BEGIN Data shown

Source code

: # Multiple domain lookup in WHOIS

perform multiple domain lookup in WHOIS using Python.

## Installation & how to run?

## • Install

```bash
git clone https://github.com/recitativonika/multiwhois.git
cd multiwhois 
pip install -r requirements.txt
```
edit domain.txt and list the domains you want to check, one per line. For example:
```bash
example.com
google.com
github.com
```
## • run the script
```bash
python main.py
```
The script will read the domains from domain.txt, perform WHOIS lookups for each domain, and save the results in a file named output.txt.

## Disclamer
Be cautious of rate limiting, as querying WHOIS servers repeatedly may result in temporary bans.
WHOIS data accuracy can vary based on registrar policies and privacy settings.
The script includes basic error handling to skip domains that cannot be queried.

END Data shown

● Activity:
Transcribe every record exactly.

● Response:
Source code

: # Multiple domain lookup in WHOIS

perform multiple domain lookup in WHOIS using Python.

## Installation & how to run?

## • Install

```bash
git clone https://github.com/recitativonika/multiwhois.git
cd multiwhois 
pip install -r requirements.txt
```
edit domain.txt and list the domains you want to check, one per line. For example:
```bash
example.com
google.com
github.com
```
## • run the script
```bash
python main.py
```
The script will read the domains from domain.txt, perform WHOIS lookups for each domain, and save the results in a file named output.txt.

## Disclamer
Be cautious of rate limiting, as querying WHOIS servers repeatedly may result in temporary bans.
WHOIS data accuracy can vary based on registrar policies and privacy settings.
The script includes basic error handling to skip domains that cannot be queried.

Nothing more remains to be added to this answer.